Una squadra intergenerazionale di artisti, da
Marisa Bronzini al panorama più giovane, riscrive le coordinate della manualità tessile, rubandole materie prime, ispirazioni, tecniche di filatura e d’intreccio. Nuovi usi per vecchie funzioni: le regole dell’artigianato diventano soluzioni linguistiche sperimentali, emerse direttamente dalla tradizione. E l’arte si cala nella sua dimensione più operativa, ridiventa lavoro, incalcolabile esattezza e diligente applicazione.

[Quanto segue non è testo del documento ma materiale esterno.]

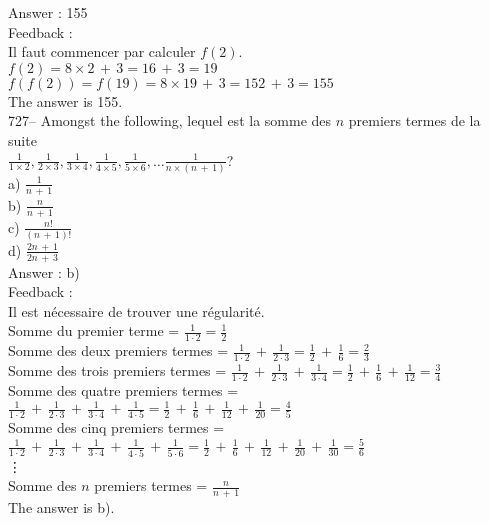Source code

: ﻿\documentclass[letterpaper, 12pt]{article}
\begin{document}
Answer : 155\\

Feedback : \\
Il faut commencer par calculer $f(2)$.\\
$f(2)=8\times2\,+\,3=16\,+\,3=19$\\
$f(f(2))=f(19)=8\times19\,+\,3= 152\,+\,3=155$\\
The answer is 155.\\

727-- Amongst the following, lequel est la somme des $n$ premiers
termes de la suite \\$\frac{1}{1\times2}, \frac{1}{2\times3},
\frac{1}{3\times4}, \frac{1}{4\times5}, \frac{1}{5\times6}, \ldots
\frac{1}{n\times(n\,+\,1)}$?\\
a) $\frac{1}{n\,+\,1}$\\[2mm]
b) $\frac{n}{n\,+\,1}$\\[2mm]
c) $\frac{n!}{(n\,+\,1)!}$\\[2mm]
d) $\frac{2n\,+\,1}{2n\,+\,3}$\\

Answer : b)\\

Feedback : \\
Il est n\'ecessaire de trouver une r\'egularit\'e. \\
Somme du premier terme = $\frac{1}{1\cdot2}=\frac{1}{2}$\\[2mm]
Somme des deux premiers termes =
$\frac{1}{1\cdot2}\,+\,\frac{1}{2\cdot3}=\frac{1}{2}\,+\,\frac{1}{6}=\frac{2}{3}$\\[2mm]
Somme des trois premiers termes =
$\frac{1}{1\cdot2}\,+\,\frac{1}{2\cdot3}\,+\,\frac{1}{3\cdot4}=\frac{1}{2}\,+\,\frac{1}{6}\,+\,\frac{1}{12}=\frac{3}{4}$\\[2mm]
Somme des quatre premiers termes =
$\frac{1}{1\cdot2}\,+\,\frac{1}{2\cdot3}\,+\,\frac{1}{3\cdot4}\,+\,\frac{1}{4\cdot5}=\frac{1}{2}\,+\,\frac{1}{6}\,+\,\frac{1}{12}\,+\,\frac{1}{20}=\frac{4}{5}$\\[2mm]
Somme des cinq premiers termes =
$\frac{1}{1\cdot2}\,+\,\frac{1}{2\cdot3}\,+\,\frac{1}{3\cdot4}\,+\,\frac{1}{4\cdot5}\,+\,\frac{1}{5\cdot6}=\frac{1}{2}\,+\,\frac{1}{6}\,+\,\frac{1}{12}\,+\,\frac{1}{20}\,+\,\frac{1}{30}=\frac{5}{6}$\\
\vdots\\
Somme des $n$ premiers termes = $\frac{n}{n\,+\,1}$\\[2mm]
The answer is b).\\
\end{document}
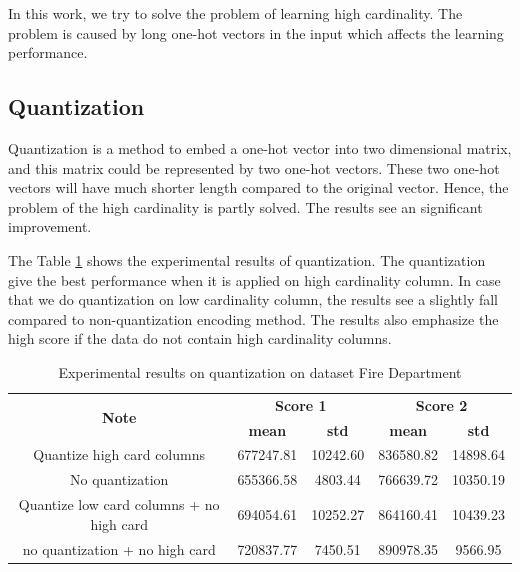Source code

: \documentclass{article}
\begin{document}
In this work, we try to solve the problem of learning high cardinality. The problem is caused by long one-hot vectors in the input which affects the learning performance.

\subsection{Quantization}

Quantization is a method to embed a one-hot vector into two dimensional matrix, and this matrix could be represented by two one-hot vectors. These two one-hot vectors will have much shorter length compared to the original vector. Hence, the problem of the high cardinality is partly solved. The results see an significant improvement. 

The Table \ref{tab:quant} shows the experimental results of quantization. The quantization give the best performance when it is applied on high cardinality column. In case that we do quantization on low cardinality column, the results see a slightly fall compared to non-quantization encoding method. The results also emphasize the high score if the data do not contain high cardinality columns. 

\begin{table}[htpb]\centering
	\begin{tabular}{|c|c|c|c|c|}
		\hline
		\multirow{2}{*}{\textbf{Note}}           & \multicolumn{2}{c|}{\textbf{Score 1}} & \multicolumn{2}{c|}{\textbf{Score 2}} \\ \cline{2-5} 
		& \textbf{mean}      & \textbf{std}     & \textbf{mean}      & \textbf{std}     \\ \hline
		Quantize high card columns               & 677247.81          & 10242.60         & 836580.82          & 14898.64         \\ \hline
		No quantization               & 655366.58          & 4803.44          & 766639.72          & 10350.19         \\ \hline
		Quantize low card columns + no high card & 694054.61          & 10252.27         & 864160.41          & 10439.23         \\ \hline
		no quantization + no high card           & 720837.77         & 7450.51          & 890978.35          & 9566.95          \\ \hline
	\end{tabular}
\caption{Experimental results on quantization on dataset Fire Department}
\label{tab:quant}
\end{table}
\end{document}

Nell’ex Chiesa di San Francesco, la riduzione delle dimensioni fa fiorire minuscoli prodigi, 50 delicate sculture 20x20x20, sospese su strutture metalliche nell’abside. Da segnalare i “pensieri spettinati” in carta e nylon, dal vago sapore
fantasy, dell’artista polacca
Malgorzata Buczeck-Sledzinska; la semplicità concettuale di
Time-x di
Barbara Esser e
Wolfgang Horn; il poverismo di
Sparkle di
Alvaro Diego Gomez Campuzano; la fragile eleganza di
Incubation di
Makiko Wakisaka e la minuscola intimità evocata da
The pocket of Memories di
Michiko Sakuma. Introduce allo spazio espositivo il video “misterico” di
Lydia Predominato. Nel linguaggio simbolico della spirale e del labirinto, l’artista italiana ricostruisce un approccio sacrale al manufatto tessile, vissuto come scrittura autobiografica e metafora del compito infinito della conoscenza.
L’enorme
Untitled di
Machiko Agano occupa invece lo spazio aereo: un intervento ambientale realizzato in filo da pesca, filo di ferro e kozo, in tutto simile un bozzolo sventrato e dispiegato nella sua consistenza reticolare. Leggero e quasi trasparente, anch’esso pensato “in piccolo”, nodo dopo nodo. Sempre in una logica installativa,
Tracing time di
Claire Morgan sembra sospendere la mobilità delle cose. In una gabbia di fili di nylon, l’artista congela in un transito semi di tarassaco, foglie e uno scricciolo morto. Come se l’uomo fosse nato proprio per le cose piccole.
Nel chiostrino di Sant’Eufemia, il tessere ritrova invece la sua consistenza temporale: una serie di tappeti, figli dello stratagemma di Penelope, sono la misura dell’attesa. Per annodare lo scorrere del tempo, abitarlo, ingabbiarlo come se fosse spazio. Per materializzarlo.